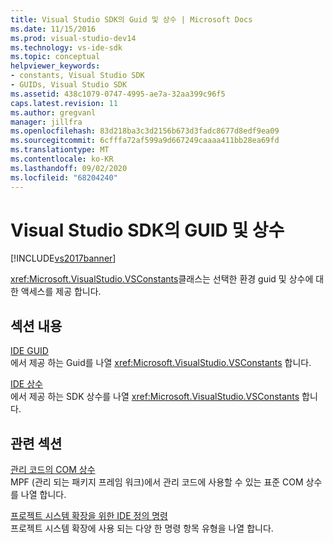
 ```yaml
---
title: Visual Studio SDK의 Guid 및 상수 | Microsoft Docs
ms.date: 11/15/2016
ms.prod: visual-studio-dev14
ms.technology: vs-ide-sdk
ms.topic: conceptual
helpviewer_keywords:
- constants, Visual Studio SDK
- GUIDs, Visual Studio SDK
ms.assetid: 438c1079-0747-4995-ae7a-32aa399c96f5
caps.latest.revision: 11
ms.author: gregvanl
manager: jillfra
ms.openlocfilehash: 83d218ba3c3d2156b673d3fadc8677d8edf9ea09
ms.sourcegitcommit: 6cfffa72af599a9d667249caaaa411bb28ea69fd
ms.translationtype: MT
ms.contentlocale: ko-KR
ms.lasthandoff: 09/02/2020
ms.locfileid: "68204240"
---
```

# <a name="guids-and-constants-in-the-visual-studio-sdk"></a>Visual Studio SDK의 GUID 및 상수
[!INCLUDE[vs2017banner](../includes/vs2017banner.md)]

<xref:Microsoft.VisualStudio.VSConstants>클래스는 선택한 환경 guid 및 상수에 대 한 액세스를 제공 합니다.  
  
## <a name="in-this-section"></a>섹션 내용  
 [IDE GUID](../extensibility/ide-guids.md)  
 에서 제공 하는 Guid를 나열 <xref:Microsoft.VisualStudio.VSConstants> 합니다.  
  
 [IDE 상수](../extensibility/ide-constants.md)  
 에서 제공 하는 SDK 상수를 나열 <xref:Microsoft.VisualStudio.VSConstants> 합니다.  
  
## <a name="related-sections"></a>관련 섹션  
 [관리 코드의 COM 상수](../extensibility/com-constants-in-managed-code.md)  
 MPF (관리 되는 패키지 프레임 워크)에서 관리 코드에 사용할 수 있는 표준 COM 상수를 나열 합니다.  
  
 [프로젝트 시스템 확장을 위한 IDE 정의 명령](../extensibility/internals/ide-defined-commands-for-extending-project-systems.md)  
 프로젝트 시스템 확장에 사용 되는 다양 한 명령 항목 유형을 나열 합니다.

**WHAT TO WORK ON**
What is the count of lines in the data above containing the string "VisualStudio"? Write the number and nothing else.

**SOLVED PROBLEM**
3